A 2015 campaign to decolonise Oxford's curriculum. Which is where I found out about Codrington. Bit disappointing though, surely there must be many more skeletons in Oxford's closets?


town

The Black Boy in Headington - I discovered this pub and hotel when I was looking for a new pub to hold Galician sessions near the London coach stops, so I specifically looked around Headington. While the Black Boy looks nice from the outside and has a great location, the name put me off so much that I didn't even look inside. This local history page tells me that the niche above the entrance had a sculpture of a black servant until it was destroyed in 1990. Then there was painting of a chimney-sweep to replace it, now the niche is empty and there is an image of a black horse above, in an attempt to pretend the name doesn't mean what everybody understands it to mean. The name is old (documented in 1805) but not the first name this pub had, and the current building only dates from 1937, so history isn't much of an argument for keeping the name.
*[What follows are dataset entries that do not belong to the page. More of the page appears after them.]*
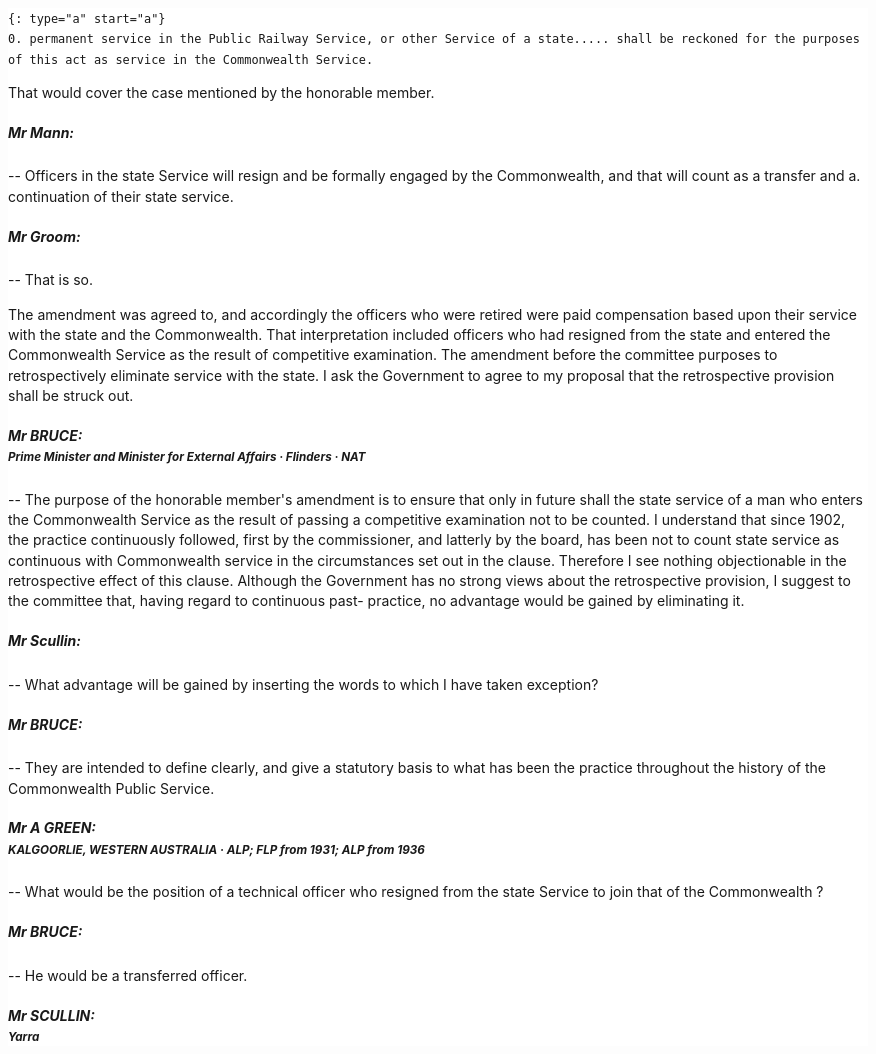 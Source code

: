     {: type="a" start="a"}
    0. permanent service in the Public Railway Service, or other Service of a state..... shall be reckoned for the purposes of this act as service in the Commonwealth Service. 


That would cover the case mentioned by the honorable member. 

##### Mr Mann:

--  Officers in the state Service will resign and be formally engaged by the Commonwealth, and that will count as a transfer and a. continuation of their state service. 

##### Mr Groom:

--  That is so. 

The amendment was agreed to, and accordingly the officers who were retired were paid compensation based upon their service with the state and the Commonwealth. That interpretation included officers who had resigned from the state and entered the Commonwealth Service as the result of competitive examination. The amendment before the committee purposes to retrospectively eliminate service with the state. I ask the Government to agree to my proposal that the retrospective provision shall be struck out. 

##### Mr BRUCE:<br><small class="text-muted">Prime Minister and Minister for External Affairs &middot; Flinders &middot; NAT</small>

-- The purpose of the honorable member's amendment is to ensure that only in future shall the state service of a man who enters the Commonwealth Service as the result of passing a competitive examination not to be counted. I understand that since 1902, the practice continuously followed, first by the commissioner, and latterly by the board, has been not to count state service as continuous with Commonwealth service in the circumstances set out in the clause. Therefore I see nothing objectionable in the retrospective effect of this clause. Although the Government has no strong views about the retrospective provision, I suggest to the committee that, having regard to continuous past- practice, no advantage would be gained by eliminating it. 

##### Mr Scullin:

-- What advantage will be gained by inserting the words to which I have taken exception? 

##### Mr BRUCE:

-- They are intended to define clearly, and give a statutory basis to what has been the practice throughout the history of the Commonwealth Public Service. 

##### Mr A GREEN:<br><small class="text-muted">KALGOORLIE, WESTERN AUSTRALIA &middot; ALP; FLP from 1931; ALP from 1936</small>

-- What would be the position of a technical officer who resigned from the state Service to join that of the Commonwealth ? 

##### Mr BRUCE:

-- He would be a transferred officer. 

##### Mr SCULLIN:<br><small class="text-muted">Yarra</small>
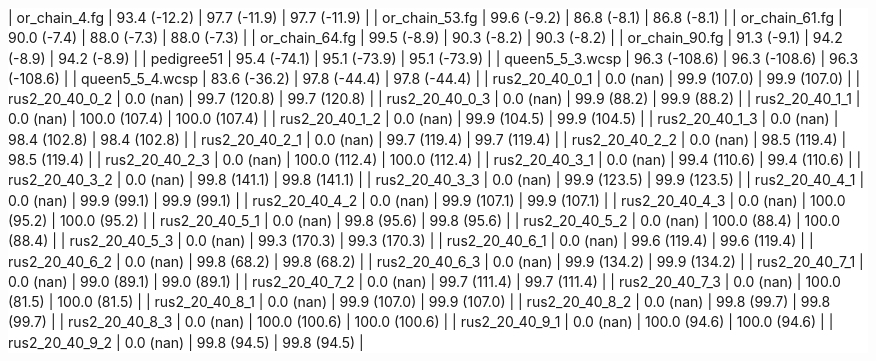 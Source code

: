 | or_chain_4.fg            | 93.4 (-12.2)  | 97.7 (-11.9)   | 97.7 (-11.9)   |
| or_chain_53.fg           | 99.6 (-9.2)   | 86.8 (-8.1)    | 86.8 (-8.1)    |
| or_chain_61.fg           | 90.0 (-7.4)   | 88.0 (-7.3)    | 88.0 (-7.3)    |
| or_chain_64.fg           | 99.5 (-8.9)   | 90.3 (-8.2)    | 90.3 (-8.2)    |
| or_chain_90.fg           | 91.3 (-9.1)   | 94.2 (-8.9)    | 94.2 (-8.9)    |
| pedigree51               | 95.4 (-74.1)  | 95.1 (-73.9)   | 95.1 (-73.9)   |
| queen5_5_3.wcsp          | 96.3 (-108.6) | 96.3 (-108.6)  | 96.3 (-108.6)  |
| queen5_5_4.wcsp          | 83.6 (-36.2)  | 97.8 (-44.4)   | 97.8 (-44.4)   |
| rus2_20_40_0_1           | 0.0 (nan)     | 99.9 (107.0)   | 99.9 (107.0)   |
| rus2_20_40_0_2           | 0.0 (nan)     | 99.7 (120.8)   | 99.7 (120.8)   |
| rus2_20_40_0_3           | 0.0 (nan)     | 99.9 (88.2)    | 99.9 (88.2)    |
| rus2_20_40_1_1           | 0.0 (nan)     | 100.0 (107.4)  | 100.0 (107.4)  |
| rus2_20_40_1_2           | 0.0 (nan)     | 99.9 (104.5)   | 99.9 (104.5)   |
| rus2_20_40_1_3           | 0.0 (nan)     | 98.4 (102.8)   | 98.4 (102.8)   |
| rus2_20_40_2_1           | 0.0 (nan)     | 99.7 (119.4)   | 99.7 (119.4)   |
| rus2_20_40_2_2           | 0.0 (nan)     | 98.5 (119.4)   | 98.5 (119.4)   |
| rus2_20_40_2_3           | 0.0 (nan)     | 100.0 (112.4)  | 100.0 (112.4)  |
| rus2_20_40_3_1           | 0.0 (nan)     | 99.4 (110.6)   | 99.4 (110.6)   |
| rus2_20_40_3_2           | 0.0 (nan)     | 99.8 (141.1)   | 99.8 (141.1)   |
| rus2_20_40_3_3           | 0.0 (nan)     | 99.9 (123.5)   | 99.9 (123.5)   |
| rus2_20_40_4_1           | 0.0 (nan)     | 99.9 (99.1)    | 99.9 (99.1)    |
| rus2_20_40_4_2           | 0.0 (nan)     | 99.9 (107.1)   | 99.9 (107.1)   |
| rus2_20_40_4_3           | 0.0 (nan)     | 100.0 (95.2)   | 100.0 (95.2)   |
| rus2_20_40_5_1           | 0.0 (nan)     | 99.8 (95.6)    | 99.8 (95.6)    |
| rus2_20_40_5_2           | 0.0 (nan)     | 100.0 (88.4)   | 100.0 (88.4)   |
| rus2_20_40_5_3           | 0.0 (nan)     | 99.3 (170.3)   | 99.3 (170.3)   |
| rus2_20_40_6_1           | 0.0 (nan)     | 99.6 (119.4)   | 99.6 (119.4)   |
| rus2_20_40_6_2           | 0.0 (nan)     | 99.8 (68.2)    | 99.8 (68.2)    |
| rus2_20_40_6_3           | 0.0 (nan)     | 99.9 (134.2)   | 99.9 (134.2)   |
| rus2_20_40_7_1           | 0.0 (nan)     | 99.0 (89.1)    | 99.0 (89.1)    |
| rus2_20_40_7_2           | 0.0 (nan)     | 99.7 (111.4)   | 99.7 (111.4)   |
| rus2_20_40_7_3           | 0.0 (nan)     | 100.0 (81.5)   | 100.0 (81.5)   |
| rus2_20_40_8_1           | 0.0 (nan)     | 99.9 (107.0)   | 99.9 (107.0)   |
| rus2_20_40_8_2           | 0.0 (nan)     | 99.8 (99.7)    | 99.8 (99.7)    |
| rus2_20_40_8_3           | 0.0 (nan)     | 100.0 (100.6)  | 100.0 (100.6)  |
| rus2_20_40_9_1           | 0.0 (nan)     | 100.0 (94.6)   | 100.0 (94.6)   |
| rus2_20_40_9_2           | 0.0 (nan)     | 99.8 (94.5)    | 99.8 (94.5)    | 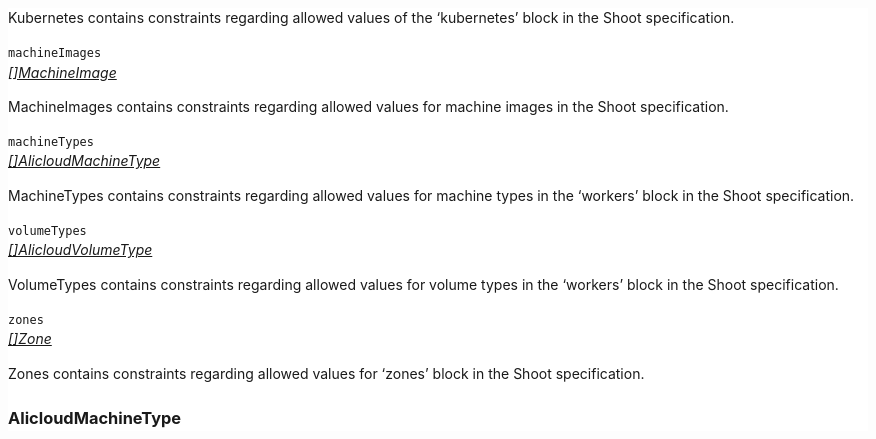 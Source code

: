 <p>Kubernetes contains constraints regarding allowed values of the &lsquo;kubernetes&rsquo; block in the Shoot specification.</p>
</td>
</tr>
<tr>
<td>
<code>machineImages</code></br>
<em>
<a href="#garden.sapcloud.io/v1beta1.MachineImage">
[]MachineImage
</a>
</em>
</td>
<td>
<p>MachineImages contains constraints regarding allowed values for machine images in the Shoot specification.</p>
</td>
</tr>
<tr>
<td>
<code>machineTypes</code></br>
<em>
<a href="#garden.sapcloud.io/v1beta1.AlicloudMachineType">
[]AlicloudMachineType
</a>
</em>
</td>
<td>
<p>MachineTypes contains constraints regarding allowed values for machine types in the &lsquo;workers&rsquo; block in the Shoot specification.</p>
</td>
</tr>
<tr>
<td>
<code>volumeTypes</code></br>
<em>
<a href="#garden.sapcloud.io/v1beta1.AlicloudVolumeType">
[]AlicloudVolumeType
</a>
</em>
</td>
<td>
<p>VolumeTypes contains constraints regarding allowed values for volume types in the &lsquo;workers&rsquo; block in the Shoot specification.</p>
</td>
</tr>
<tr>
<td>
<code>zones</code></br>
<em>
<a href="#garden.sapcloud.io/v1beta1.Zone">
[]Zone
</a>
</em>
</td>
<td>
<p>Zones contains constraints regarding allowed values for &lsquo;zones&rsquo; block in the Shoot specification.</p>
</td>
</tr>
</tbody>
</table>
<h3 id="garden.sapcloud.io/v1beta1.AlicloudMachineType">AlicloudMachineType
</h3>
Update: Oxford Mail reports the owners of the pub will not change the name.


further afield

I hear the De la Beche Society at Imperial College is going to get a new name, considering that the patron, geologist Henry de la Beche (1796-1855) owned slaves in Jamaica. However, I am also told that he "inherited slaves and wealth from plantations yes, but abolished corporal punishment, gave them better working conditions, was criticised by other slave owners, and was not opposed to abolition." I gave a talk at the De la Beche society many years ago (on Life on the Edge), and have to admit that I only remember the name because I was amused by the literal meaning "of the shovel" which was very fitting for a famous geologist.

And Tower Hamlets council have removed the statue of slave trader Robert Milligan that previously stood at West India Quay yesterday, sending Tory imperialists into convulsions ...



Photo: Caitlin Hobbs - via Wikipedia

The empty pedestal of the statue of Edward Colston in Bristol, the day after protesters felled the statue and rolled it into the harbour. The ground is covered with Black Lives Matter placards.